> [Task requirements]: Filter out every line below that lacks "begin", and copy the rest.

> [Exercise data]:

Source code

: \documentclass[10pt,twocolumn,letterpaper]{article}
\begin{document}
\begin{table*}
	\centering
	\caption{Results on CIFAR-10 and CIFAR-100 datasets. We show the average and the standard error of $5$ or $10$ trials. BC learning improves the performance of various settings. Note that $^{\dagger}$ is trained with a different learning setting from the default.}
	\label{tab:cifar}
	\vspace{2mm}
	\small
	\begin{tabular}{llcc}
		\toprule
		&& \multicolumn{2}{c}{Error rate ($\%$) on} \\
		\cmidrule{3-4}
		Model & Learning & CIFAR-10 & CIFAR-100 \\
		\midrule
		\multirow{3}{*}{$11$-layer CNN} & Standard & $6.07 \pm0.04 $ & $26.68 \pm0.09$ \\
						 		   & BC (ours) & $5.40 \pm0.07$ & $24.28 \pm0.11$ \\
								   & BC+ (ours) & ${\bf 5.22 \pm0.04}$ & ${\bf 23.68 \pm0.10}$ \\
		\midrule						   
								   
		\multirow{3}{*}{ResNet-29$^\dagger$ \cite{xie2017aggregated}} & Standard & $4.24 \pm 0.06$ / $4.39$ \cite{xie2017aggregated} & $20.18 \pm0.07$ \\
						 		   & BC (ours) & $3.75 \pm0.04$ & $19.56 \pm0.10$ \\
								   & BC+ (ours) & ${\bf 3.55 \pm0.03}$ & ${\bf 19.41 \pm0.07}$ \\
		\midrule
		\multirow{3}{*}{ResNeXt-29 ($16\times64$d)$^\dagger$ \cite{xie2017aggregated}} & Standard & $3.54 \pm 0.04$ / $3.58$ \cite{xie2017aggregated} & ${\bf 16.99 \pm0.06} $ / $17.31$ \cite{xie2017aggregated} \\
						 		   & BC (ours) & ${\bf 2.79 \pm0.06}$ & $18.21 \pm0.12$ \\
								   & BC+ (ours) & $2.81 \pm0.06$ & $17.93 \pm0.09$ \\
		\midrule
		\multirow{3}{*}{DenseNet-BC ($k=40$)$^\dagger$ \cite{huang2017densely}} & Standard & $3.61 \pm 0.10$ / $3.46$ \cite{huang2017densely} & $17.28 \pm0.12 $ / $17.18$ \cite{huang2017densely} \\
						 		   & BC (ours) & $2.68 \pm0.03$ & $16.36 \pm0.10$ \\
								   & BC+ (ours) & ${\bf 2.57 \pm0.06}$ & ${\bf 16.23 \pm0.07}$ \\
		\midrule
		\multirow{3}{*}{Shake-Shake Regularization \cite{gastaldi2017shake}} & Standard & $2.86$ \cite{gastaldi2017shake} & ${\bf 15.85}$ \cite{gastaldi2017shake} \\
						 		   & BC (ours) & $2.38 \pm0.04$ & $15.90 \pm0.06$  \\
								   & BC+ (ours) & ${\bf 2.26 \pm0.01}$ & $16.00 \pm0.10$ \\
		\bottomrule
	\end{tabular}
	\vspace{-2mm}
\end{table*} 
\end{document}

> [Answer to this exercise]:
\begin{document}
\begin{table*}
	\begin{tabular}{llcc}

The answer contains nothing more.